For the entries below, repeat exactly each line starting with the one that contains "Данный метод применяется" and going on through the one that contains "## 2.Основание для разработки", and no others.

Start of Data for review

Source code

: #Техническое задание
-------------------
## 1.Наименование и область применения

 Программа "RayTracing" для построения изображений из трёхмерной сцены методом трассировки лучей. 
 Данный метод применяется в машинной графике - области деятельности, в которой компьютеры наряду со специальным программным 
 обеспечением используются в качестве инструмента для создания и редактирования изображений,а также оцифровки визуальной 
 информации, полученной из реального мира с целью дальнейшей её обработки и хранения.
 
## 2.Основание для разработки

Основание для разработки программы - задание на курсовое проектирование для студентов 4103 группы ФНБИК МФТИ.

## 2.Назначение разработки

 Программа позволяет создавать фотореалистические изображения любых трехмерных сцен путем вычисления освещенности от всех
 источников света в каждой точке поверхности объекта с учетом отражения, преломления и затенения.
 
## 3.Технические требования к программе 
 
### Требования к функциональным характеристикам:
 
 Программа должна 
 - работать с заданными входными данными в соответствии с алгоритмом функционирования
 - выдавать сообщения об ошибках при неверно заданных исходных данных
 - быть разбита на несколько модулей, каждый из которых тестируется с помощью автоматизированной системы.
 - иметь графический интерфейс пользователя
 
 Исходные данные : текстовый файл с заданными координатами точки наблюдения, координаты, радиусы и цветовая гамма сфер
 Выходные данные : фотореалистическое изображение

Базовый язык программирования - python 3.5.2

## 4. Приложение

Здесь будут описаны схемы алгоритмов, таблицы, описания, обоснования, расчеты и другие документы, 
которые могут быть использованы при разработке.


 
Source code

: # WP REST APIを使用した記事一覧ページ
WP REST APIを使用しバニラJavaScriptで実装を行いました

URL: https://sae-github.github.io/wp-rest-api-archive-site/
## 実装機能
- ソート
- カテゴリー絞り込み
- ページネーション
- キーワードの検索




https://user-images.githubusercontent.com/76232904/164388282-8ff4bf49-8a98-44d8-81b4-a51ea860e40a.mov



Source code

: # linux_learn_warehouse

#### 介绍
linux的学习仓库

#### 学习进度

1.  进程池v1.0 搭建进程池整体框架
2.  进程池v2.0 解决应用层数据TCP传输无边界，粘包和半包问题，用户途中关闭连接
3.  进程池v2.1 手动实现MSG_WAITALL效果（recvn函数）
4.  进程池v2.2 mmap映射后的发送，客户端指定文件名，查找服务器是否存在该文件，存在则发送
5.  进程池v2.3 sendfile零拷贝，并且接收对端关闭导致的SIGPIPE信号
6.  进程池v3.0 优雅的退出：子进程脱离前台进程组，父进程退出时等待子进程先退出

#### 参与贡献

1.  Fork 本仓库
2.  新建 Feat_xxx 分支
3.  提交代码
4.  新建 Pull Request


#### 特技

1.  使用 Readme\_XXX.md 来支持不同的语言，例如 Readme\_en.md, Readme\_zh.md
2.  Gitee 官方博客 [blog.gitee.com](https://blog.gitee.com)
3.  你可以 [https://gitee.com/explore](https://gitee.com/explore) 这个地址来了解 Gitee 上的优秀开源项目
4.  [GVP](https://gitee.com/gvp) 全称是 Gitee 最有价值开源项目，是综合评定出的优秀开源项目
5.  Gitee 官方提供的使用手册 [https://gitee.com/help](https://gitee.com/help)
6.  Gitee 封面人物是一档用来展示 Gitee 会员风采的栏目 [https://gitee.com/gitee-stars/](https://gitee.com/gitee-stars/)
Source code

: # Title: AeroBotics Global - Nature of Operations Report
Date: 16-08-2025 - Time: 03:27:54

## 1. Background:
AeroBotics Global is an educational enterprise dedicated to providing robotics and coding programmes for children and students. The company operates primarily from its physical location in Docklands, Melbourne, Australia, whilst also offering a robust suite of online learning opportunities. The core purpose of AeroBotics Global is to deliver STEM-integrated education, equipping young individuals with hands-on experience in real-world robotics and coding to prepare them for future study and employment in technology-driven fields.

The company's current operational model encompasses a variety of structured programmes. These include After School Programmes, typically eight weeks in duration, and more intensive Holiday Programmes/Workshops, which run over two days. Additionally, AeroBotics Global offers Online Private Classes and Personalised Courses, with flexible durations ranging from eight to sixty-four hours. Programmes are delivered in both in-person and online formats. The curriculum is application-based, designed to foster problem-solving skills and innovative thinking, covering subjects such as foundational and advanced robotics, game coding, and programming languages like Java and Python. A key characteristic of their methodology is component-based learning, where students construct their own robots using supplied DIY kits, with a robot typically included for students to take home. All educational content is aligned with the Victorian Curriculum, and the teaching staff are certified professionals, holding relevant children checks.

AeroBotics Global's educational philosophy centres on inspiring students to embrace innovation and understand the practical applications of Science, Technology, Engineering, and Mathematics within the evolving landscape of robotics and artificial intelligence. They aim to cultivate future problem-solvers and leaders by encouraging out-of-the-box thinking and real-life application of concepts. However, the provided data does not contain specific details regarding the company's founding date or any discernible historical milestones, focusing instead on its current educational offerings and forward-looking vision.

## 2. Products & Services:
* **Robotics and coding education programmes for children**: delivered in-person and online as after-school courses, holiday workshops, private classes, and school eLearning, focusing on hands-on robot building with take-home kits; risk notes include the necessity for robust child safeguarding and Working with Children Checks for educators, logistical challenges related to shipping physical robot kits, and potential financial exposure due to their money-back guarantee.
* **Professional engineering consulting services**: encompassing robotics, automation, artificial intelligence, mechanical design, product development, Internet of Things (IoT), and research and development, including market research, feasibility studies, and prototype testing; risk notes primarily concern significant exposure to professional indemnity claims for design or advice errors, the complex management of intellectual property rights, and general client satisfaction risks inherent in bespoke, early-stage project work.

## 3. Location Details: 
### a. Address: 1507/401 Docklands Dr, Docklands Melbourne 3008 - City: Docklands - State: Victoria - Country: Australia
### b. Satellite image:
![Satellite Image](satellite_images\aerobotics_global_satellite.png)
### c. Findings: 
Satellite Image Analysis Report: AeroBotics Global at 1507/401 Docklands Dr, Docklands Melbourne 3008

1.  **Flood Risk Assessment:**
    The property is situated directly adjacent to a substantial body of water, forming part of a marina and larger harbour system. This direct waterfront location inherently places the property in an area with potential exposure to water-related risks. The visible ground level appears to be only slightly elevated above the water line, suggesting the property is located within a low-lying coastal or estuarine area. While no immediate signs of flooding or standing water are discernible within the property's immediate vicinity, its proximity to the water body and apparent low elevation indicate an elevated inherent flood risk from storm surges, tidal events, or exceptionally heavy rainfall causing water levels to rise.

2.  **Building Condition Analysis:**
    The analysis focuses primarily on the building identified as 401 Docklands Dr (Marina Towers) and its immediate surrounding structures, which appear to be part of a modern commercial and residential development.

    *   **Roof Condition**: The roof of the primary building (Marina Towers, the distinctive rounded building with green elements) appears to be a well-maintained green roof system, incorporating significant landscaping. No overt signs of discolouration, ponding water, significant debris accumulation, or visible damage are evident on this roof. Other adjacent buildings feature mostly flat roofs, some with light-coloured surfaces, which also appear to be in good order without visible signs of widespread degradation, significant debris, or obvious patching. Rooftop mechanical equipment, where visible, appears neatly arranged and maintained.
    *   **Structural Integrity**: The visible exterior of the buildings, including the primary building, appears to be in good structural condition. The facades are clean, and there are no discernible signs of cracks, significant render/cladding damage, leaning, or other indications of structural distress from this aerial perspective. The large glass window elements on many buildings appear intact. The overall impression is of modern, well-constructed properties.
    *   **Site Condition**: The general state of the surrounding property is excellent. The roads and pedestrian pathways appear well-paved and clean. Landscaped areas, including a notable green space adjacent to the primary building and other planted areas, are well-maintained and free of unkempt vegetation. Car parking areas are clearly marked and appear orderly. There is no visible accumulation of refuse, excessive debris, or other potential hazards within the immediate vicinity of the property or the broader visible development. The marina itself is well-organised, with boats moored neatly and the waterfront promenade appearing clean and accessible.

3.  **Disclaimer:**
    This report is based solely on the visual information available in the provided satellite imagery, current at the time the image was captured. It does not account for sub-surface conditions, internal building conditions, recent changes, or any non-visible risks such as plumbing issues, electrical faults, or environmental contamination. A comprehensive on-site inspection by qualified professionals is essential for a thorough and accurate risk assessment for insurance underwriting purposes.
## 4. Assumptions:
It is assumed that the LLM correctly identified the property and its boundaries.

End of Data for review

Output below:
 Данный метод применяется в машинной графике - области деятельности, в которой компьютеры наряду со специальным программным 
 обеспечением используются в качестве инструмента для создания и редактирования изображений,а также оцифровки визуальной 
 информации, полученной из реального мира с целью дальнейшей её обработки и хранения.
 
## 2.Основание для разработки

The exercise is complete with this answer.